We were so impressed with it that we are arranging for Haliburton County TIM-BR Marts to carry the toilet. It is called the Water Matrix Proficiency toilet and is available in:
- a regular model-N7716 and
- a comfort height, elongated bowl model-N7717
Now let’s look at septic systems. Hydraulic overload (too much water use in a short period of time) is one of the leading causes of septic system failure. Two significant things happen with too much water use. Fine solids are stirred up and pushed out of the septic tank and into the tile bed causing bio-matt build-up in the stone layer preventing effluent from leaching into the ground easily. Nutrients, both dissolved and suspended, exit the tank and enter the environment through the buried pipes in the tile bed intern leading to a lake,stream, river or wetland,where they can cause excessive algal growth and even blue green algal blooms in severe cases.
The source of hydraulic overload can be caused by high volume toilets, leaky flapper valves in toilet tanks, too many loads of laundry in one day, long showers, etc. The smaller or older your septic tank the more important it is to use low volume water fixtures-namely shower heads and toilets.
The life expectancy of septic systems can be significantly increased with proper use, common sense and maintenance. There is a myth out there that says septic systems need lots of extra water, this is false.The septic tank is always full-one drop down the drain equals one drop out the end and into the tile bed. Excessive water use only flushes nutrients and undigested solids into the environment.

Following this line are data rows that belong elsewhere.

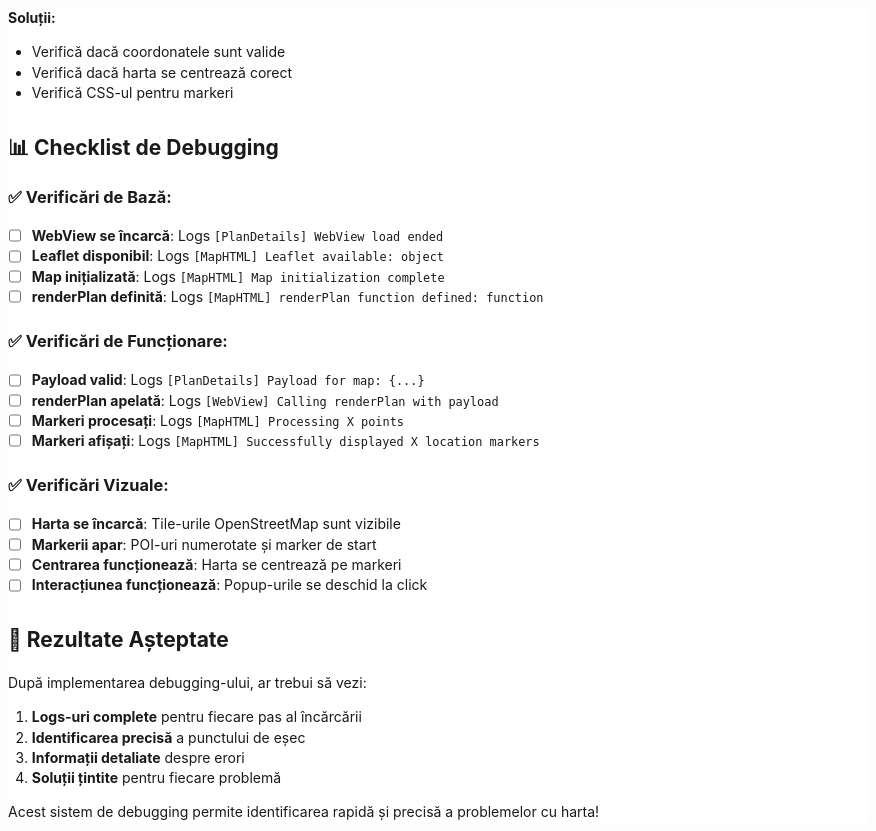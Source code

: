 **Soluții:**

- Verifică dacă coordonatele sunt valide
- Verifică dacă harta se centrează corect
- Verifică CSS-ul pentru markeri

## 📊 **Checklist de Debugging**

### ✅ **Verificări de Bază:**

- [ ] **WebView se încarcă**: Logs `[PlanDetails] WebView load ended`
- [ ] **Leaflet disponibil**: Logs `[MapHTML] Leaflet available: object`
- [ ] **Map inițializată**: Logs `[MapHTML] Map initialization complete`
- [ ] **renderPlan definită**: Logs `[MapHTML] renderPlan function defined: function`

### ✅ **Verificări de Funcționare:**

- [ ] **Payload valid**: Logs `[PlanDetails] Payload for map: {...}`
- [ ] **renderPlan apelată**: Logs `[WebView] Calling renderPlan with payload`
- [ ] **Markeri procesați**: Logs `[MapHTML] Processing X points`
- [ ] **Markeri afișați**: Logs `[MapHTML] Successfully displayed X location markers`

### ✅ **Verificări Vizuale:**

- [ ] **Harta se încarcă**: Tile-urile OpenStreetMap sunt vizibile
- [ ] **Markerii apar**: POI-uri numerotate și marker de start
- [ ] **Centrarea funcționează**: Harta se centrează pe markeri
- [ ] **Interacțiunea funcționează**: Popup-urile se deschid la click

## 🎯 **Rezultate Așteptate**

După implementarea debugging-ului, ar trebui să vezi:

1. **Logs-uri complete** pentru fiecare pas al încărcării
2. **Identificarea precisă** a punctului de eșec
3. **Informații detaliate** despre erori
4. **Soluții țintite** pentru fiecare problemă

Acest sistem de debugging permite identificarea rapidă și precisă a problemelor cu harta!
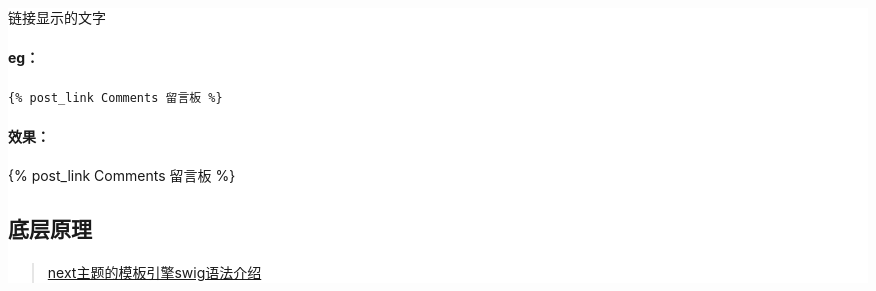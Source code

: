   链接显示的文字

#### eg：

```
{% post_link Comments 留言板 %}
```

#### 效果：

{% post_link Comments 留言板 %}

## 底层原理

> [next主题的模板引擎swig语法介绍](https://www.jianshu.com/p/c5d333e6353c)

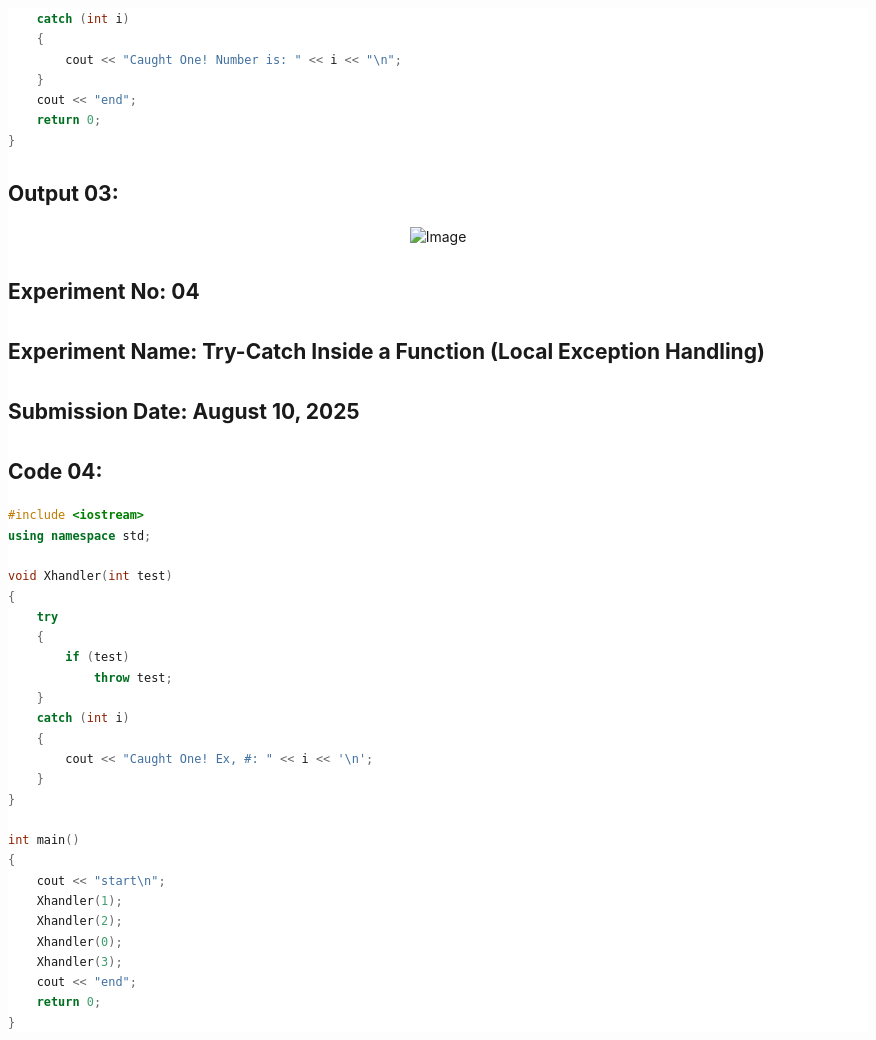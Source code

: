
 ```C++
    catch (int i)
    {
        cout << "Caught One! Number is: " << i << "\n";
    }
    cout << "end";
    return 0;
}


```

## **Output 03:** 
<p align="center">
<img width="846" height="452" alt="Image" src="https://github.com/user-attachments/assets/40d86a18-abf9-4ee4-aef9-90dc9c75a22c" />
</p>

## **Experiment No: 04**
## **Experiment Name: Try-Catch Inside a Function (Local Exception Handling)**
## **Submission Date: August 10, 2025**

## **Code 04:**
```C++
#include <iostream>
using namespace std;

void Xhandler(int test)
{
    try
    {
        if (test)
            throw test;
    }
    catch (int i)
    {
        cout << "Caught One! Ex, #: " << i << '\n';
    }
}

int main()
{
    cout << "start\n";
    Xhandler(1);
    Xhandler(2);
    Xhandler(0);
    Xhandler(3);
    cout << "end";
    return 0;
}


```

Some common sense ways to help mitigate this is to use low flow, dual flush toilet systems or even waterless toilets as they do in Scandinavian countries. It is important to use an approved microbial septic treatment (EEST) which contains appropriate bacteria to accelerate the breakdown and conversion of nutrients by bacteria to mineral ash, water, carbon dioxide, heat and more bacteria, which all lead to cleaner effluent leaving your septic system and a healthier lake environment. Using biodegradable cleaning compounds, avoiding chlorinated, phosphate and antibacterial products goes a long way to keep septic systems operating well and polluting less.